Eosinophilic pneumonia is characterized by infiltration of the alveolar septae with eosinophils, lymphocytes and macrophages leading to thickening of the alveolar walls and edema. It is usually associated with peripheral eosinophilia and raised IgE levels.[22] It can be seen in toxicity due to methotrexate and bleomycin.[23]

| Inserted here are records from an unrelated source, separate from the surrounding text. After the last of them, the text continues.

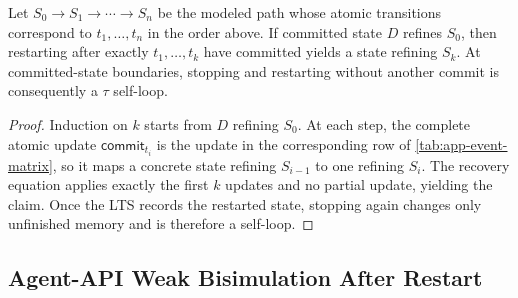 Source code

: \begin{lemma}
\label{lem:app-restart}
Let \(S_0\to S_1\to\cdots\to S_n\) be the modeled path whose atomic transitions correspond to \(t_1,\ldots,t_n\) in the order above.
If committed state \(D\) refines \(S_0\), then restarting after exactly \(t_1,\ldots,t_k\) have committed yields a state refining \(S_k\).
At committed-state boundaries, stopping and restarting without another commit is consequently a \(\tau\) self-loop.
\end{lemma}

\begin{proof}
Induction on \(k\) starts from \(D\) refining \(S_0\).
At each step, the complete atomic update \(\mathsf{commit}_{t_i}\) is the update in the corresponding row of \cref{tab:app-event-matrix}, so it maps a concrete state refining \(S_{i-1}\) to one refining \(S_i\).
The recovery equation applies exactly the first \(k\) updates and no partial update, yielding the claim.
Once the LTS records the restarted state, stopping again changes only unfinished memory and is therefore a self-loop.
\end{proof}

\subsection{Agent-API Weak Bisimulation After Restart}
\label{app:bisimulation}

Radiologically, it is characterized peripheral areas of consolidation giving an appearance of “reverse pulmonary edema”. The reverse halo sign or the atoll sign is also considered highly characteristic of eosinophilic pneumonia, although seen in only 20% of the cases.[24]

Organizing pneumonia

This pattern has infiltration of the distal bronchioles, respiratory bronchioles, and alveoli by polypoid granulation inflammatory tissue[25] and is characterized by areas of consolidation predominantly in the peripheral, subpleural and/or peri-bronchial distribution on imaging. Nodules may also be noted in a similar distribution. Ground glass opacities or mosaic attenuation and areas of bronchial dilatation may also be seen in some cases.[26] Bleomycin, cyclophosphamide, methotrexate, thalidomide, lenalidomide, pomalidomide and everolimus (an mTOR inhibitor) are the most commonly implicated drugs. Bleomycin can show other patterns of lung involvement as well[14] [Figure 4].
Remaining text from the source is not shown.